▸ **Information shown**
───

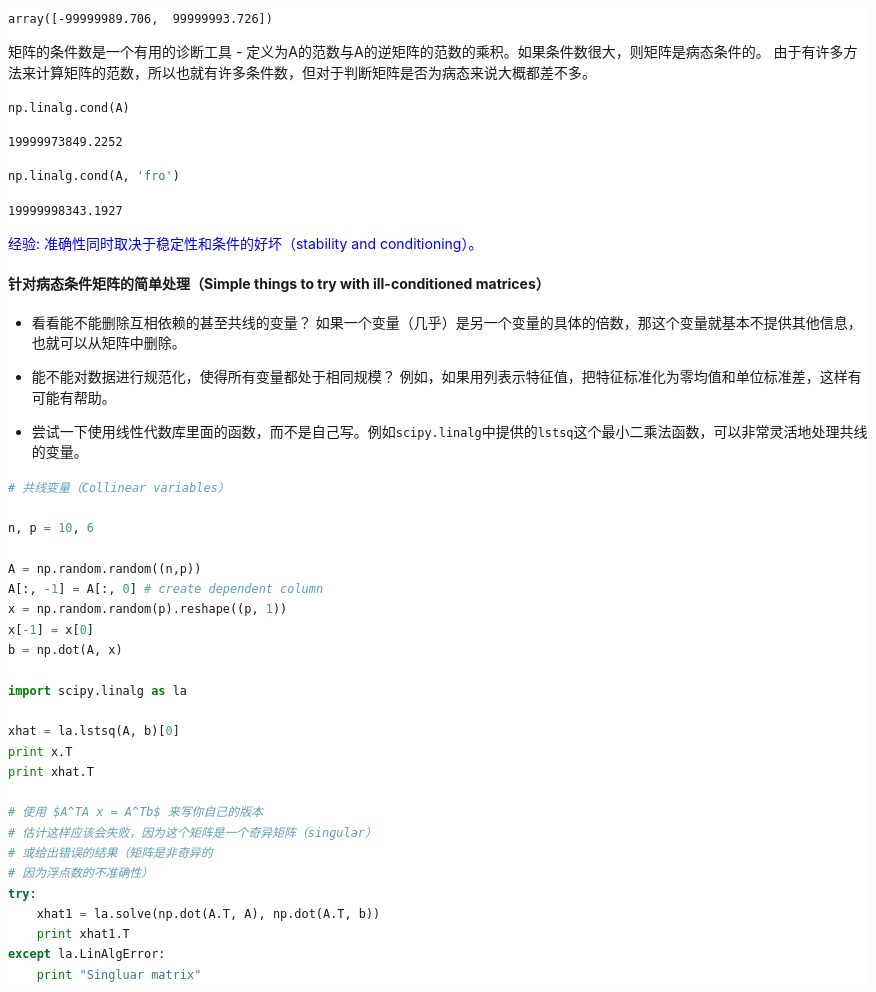 


    array([-99999989.706,  99999993.726])



矩阵的条件数是一个有用的诊断工具 - 定义为A的范数与A的逆矩阵的范数的乘积。如果条件数很大，则矩阵是病态条件的。 由于有许多方法来计算矩阵的范数，所以也就有许多条件数，但对于判断矩阵是否为病态来说大概都差不多。


```python
np.linalg.cond(A)
```




    19999973849.2252




```python
np.linalg.cond(A, 'fro')
```




    19999998343.1927



<font color=blue>经验: 准确性同时取决于稳定性和条件的好坏（stability and conditioning）。</font>

#### 针对病态条件矩阵的简单处理（Simple things to try with ill-conditioned matrices）

- 看看能不能删除互相依赖的甚至共线的变量？ 如果一个变量（几乎）是另一个变量的具体的倍数，那这个变量就基本不提供其他信息，也就可以从矩阵中删除。

- 能不能对数据进行规范化，使得所有变量都处于相同规模？ 例如，如果用列表示特征值，把特征标准化为零均值和单位标准差，这样有可能有帮助。

- 尝试一下使用线性代数库里面的函数，而不是自己写。例如`scipy.linalg`中提供的`lstsq`这个最小二乘法函数，可以非常灵活地处理共线的变量。


```python
# 共线变量（Collinear variables）

n, p = 10, 6

A = np.random.random((n,p))
A[:, -1] = A[:, 0] # create dependent column
x = np.random.random(p).reshape((p, 1))
x[-1] = x[0]
b = np.dot(A, x)

import scipy.linalg as la

xhat = la.lstsq(A, b)[0]
print x.T
print xhat.T

# 使用 $A^TA x = A^Tb$ 来写你自己的版本
# 估计这样应该会失败，因为这个矩阵是一个奇异矩阵（singular）
# 或给出错误的结果（矩阵是非奇异的
# 因为浮点数的不准确性）
try:
    xhat1 = la.solve(np.dot(A.T, A), np.dot(A.T, b))
    print xhat1.T
except la.LinAlgError:
    print "Singluar matrix"
```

───

▸ **Problem details**
How many lines of the material hold the string "random"? Answer with the number only.

▸ **Answer to the problem**
2